Réponse apportée en séance publique le 06/05/2010

M. le président. La parole est à M. le ministre des affaires étrangères et européennes.

M. Didier Boulaud. Il n'y a que des transfuges !

M. Bernard Kouchner, ministre des affaires étrangères et européennes. Monsieur le président, mesdames, messieurs les sénateurs, madame Dupont, le droit est là, certes, pour être appliqué dans notre pays, mais il existe aussi un droit international destiné à protéger les enfants.

Je comprends votre ton : la situation est souvent dramatique pour les familles qui attendent les enfants. Mais la situation là-bas est encore plus dramatique pour les familles d'Haïti.

Il existe une liste de 69 noms. Je vous rappelle que 552 enfants ont été accueillis dans notre pays, dans des conditions assez exceptionnelles, parce que la situation, l'urgence et l'état des enfants l'exigeaient, de sorte que notre pays - les États-Unis ensuite - a accueilli le plus grand nombre de ces enfants.

À cette liste de 69 enfants s'ajoute une autre liste, d'environ 250 enfants, non officielle celle-là, parce que les Haïtiens n'ont pas donné leur autorisation. Nous ne pouvons pas, madame, forcer l'autorisation.
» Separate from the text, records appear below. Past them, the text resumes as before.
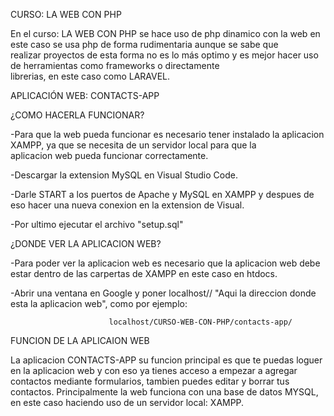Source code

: CURSO: LA WEB CON PHP 
 
En el curso: LA WEB CON PHP se hace uso de php dinamico con la web en este caso se usa php de forma rudimentaria aunque se sabe que  
realizar proyectos de esta forma no es lo más optimo y es mejor hacer uso de herramientas como frameworks o directamente  
librerias, en este caso como LARAVEL. 
 
APLICACIÓN WEB: CONTACTS-APP  
 
¿COMO HACERLA FUNCIONAR?  

 -Para que la web pueda funcionar es necesario tener instalado la aplicacion XAMPP, ya que se necesita de un servidor local para que la  
 aplicacion web pueda funcionar correctamente.   
  
-Descargar la extension MySQL en Visual Studio Code. 
   
-Darle START a los puertos de Apache y MySQL en XAMPP y despues de eso hacer una nueva conexion en la extension de Visual. 
 
-Por ultimo ejecutar el archivo "setup.sql" 
 
¿DONDE VER LA APLICACION WEB? 
 
-Para poder ver la aplicacion web es necesario que la aplicacion web debe estar dentro de las carpertas de XAMPP en este caso en htdocs. 
 
-Abrir una ventana en Google y poner localhost// "Aqui la direccion donde esta la aplicacion web", como por ejemplo: 
 
                          localhost/CURSO-WEB-CON-PHP/contacts-app/ 
                           
FUNCION DE LA APLICAION WEB

 La aplicacion CONTACTS-APP su funcion principal es que te puedas loguer en la aplicacion web y con eso ya tienes acceso a empezar a agregar 
 contactos mediante formularios, tambien puedes editar  y borrar tus contactos. 
 Principalmente la web funciona con una base de datos MYSQL, en este caso haciendo uso de un servidor local: XAMPP.
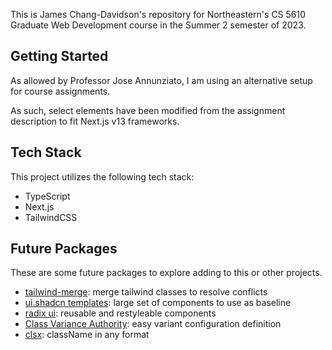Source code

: This is James Chang-Davidson's repository for Northeastern's CS 5610 Graduate Web Development course in the Summer 2 semester of 2023.

## Getting Started

As allowed by Professor Jose Annunziato, I am using an alternative setup for course assignments.

As such, select elements have been modified from the assignment description to fit Next.js v13 frameworks.

## Tech Stack

This project utilizes the following tech stack:

- TypeScript
- Next.js
- TailwindCSS

## Future Packages

These are some future packages to explore adding to this or other projects.

- [tailwind-merge](https://www.npmjs.com/package/tailwind-merge): merge tailwind classes to resolve conflicts
- [ui.shadcn templates](https://ui.shadcn.com/docs/components/alert): large set of components to use as baseline
- [radix ui](https://www.radix-ui.com/docs/primitives/overview/introduction): reusable and restyleable components
- [Class Variance Authority](https://cva.style/docs): easy variant configuration definition
- [clsx](https://www.npmjs.com/package/clsx): className in any format
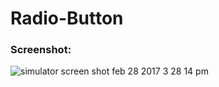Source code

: # Radio-Button
### Screenshot:
![simulator screen shot feb 28 2017 3 28 14 pm](https://cloud.githubusercontent.com/assets/25697207/23400080/e1e68fc2-fdcc-11e6-881c-257f9fdf342a.png)
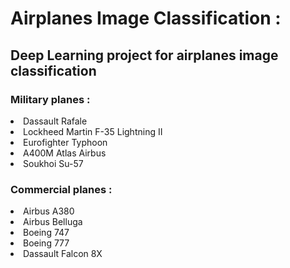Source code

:# **Airplanes Image Classification :** 

## Deep Learning project for airplanes image classification
### Military planes :
<li>Dassault Rafale</li> 
<li>Lockheed Martin F-35 Lightning II</li> 
<li>Eurofighter Typhoon</li> 
<li>A400M Atlas Airbus</li>
<li>Soukhoi Su-57</li> 

### Commercial planes :
<li>Airbus A380</li>
<li>Airbus Belluga </li>
<li>Boeing 747</li>
<li>Boeing 777</li>
<li>Dassault Falcon 8X</li>





 
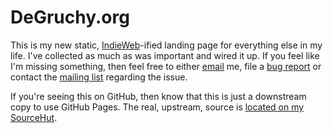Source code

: # DeGruchy.org

This is my new static, [IndieWeb][1]-ified landing page for everything
else in my life. I've collected as much as was important and wired it
up. If you feel like I'm missing something, then feel free to either
[email][em] me, file a [bug report][bugs] or contact the [mailing
list][ml] regarding the issue.

If you're seeing this on GitHub, then know that this is just a
downstream copy to use GitHub Pages. The real, upstream, source is
[located on my SourceHut][sh].

[1]: https://indieweb.org/
[em]: mailto:nathan@degruchy.org
[bugs]: https://todo.sr.ht/~ndegruchy/degruchy.org
[ml]: https://lists.sr.ht/~ndegruchy/degruchy.org
[sh]: https://git.sr.ht/~ndegruchy/degruchy.org
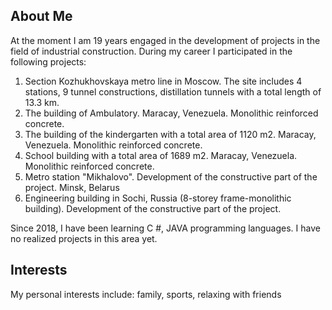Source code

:

## About Me

At the moment I am 19 years engaged in the development of projects in the field of industrial construction.
During my career I participated in the following projects:

1. Section Kozhukhovskaya metro line in Moscow. The site includes 4 stations, 9 tunnel constructions, distillation tunnels with a total length of 13.3 km.
2. The building of Ambulatory. Maracay, Venezuela. Monolithic reinforced concrete.
3. The building of the kindergarten with a total area of 1120 m2. Maracay, Venezuela. Monolithic reinforced concrete.
4. School building with a total area of 1689 m2. Maracay, Venezuela. Monolithic reinforced concrete.
5. Metro station "Mikhalovo". Development of the constructive part of the project. Minsk, Belarus
6. Engineering building in Sochi, Russia (8-storey frame-monolithic building). Development of the constructive part of the project.

Since 2018, I have been learning C #, JAVA programming languages. I have no realized projects in this area yet.

## Interests

My personal interests include:
family, sports, relaxing with friends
Les 69 enfants attendent leur passeport. Mais quel passeport, madame ? Le passeport haïtien. Or, vous le savez très bien, dans les conditions qui sont celles qui prévalent sur l'île – je l'espère, elles s'améliorent tous les jours, mais, pour le moment, ce sont des conditions de survie –, on peut comprendre que les passeports ne soient pas prêts. Il ne s'agit pas d'un frein mis par le Quai d'Orsay ni d'un combat entre une ambassade qui serait gentille et un quai d'Orsay qui serait méchant ! Désolé, mais ce n'est pas le cas du tout !

M. Jean-Louis Carrère. D'ailleurs, le Quai d'Orsay n'est jamais méchant !

M. René-Pierre Signé. Il ne mord pas !

M. Bernard Kouchner, ministre. Pour le moment, nous attendons ces enfants et nous les accueillerons très vite ; les familles sont prévenues.

Il existe, pour ces enfants particuliers que sont les enfants haïtiens, un grand espoir, non seulement d'être accueillis dans des familles mais aussi de voir Haïti signer la convention de La Haye, qui réglemente l'adoption des enfants, non pas à leurs dépens mais à leur profit.

Et puis, madame, avec tout le respect que j'ai pour vous, pour tous ceux qui s'intéressent à ce problème et, surtout, pour les familles adoptantes, je me dois d'ajouter que, autour des enfants haïtiens, s'est développé tout un commerce difficile à supporter, et jusque dans les rues de Paris, où des personnes se promènent avec des catalogues, mesdames, messieurs les sénateurs...

Nous avons envoyé sur place une mission de psychiatres et de pédopsychiatres, accompagnés de représentants des familles. Ils ont vu 117 enfants dans des conditions très différentes, suivant ce que l'on appelle les orphelinats, dont ils étaient les hôtes, parfois les prisonniers, puisque tout cela rapporte de l'argent ! Sur ces 117 enfants, madame, il n'y avait pas un orphelin !

Il ne faut pas confondre les enfants qui sont adoptés et les enfants des pauvres, que l'on pourrait accueillir dans les pays plus riches.

Je tenais à vous apporter très respectueusement ces précisions, tout en vous assurant que nous essayons d'accélérer le plus possible l'accueil de ces enfants. (Applaudissements sur les travées de l'UMP.)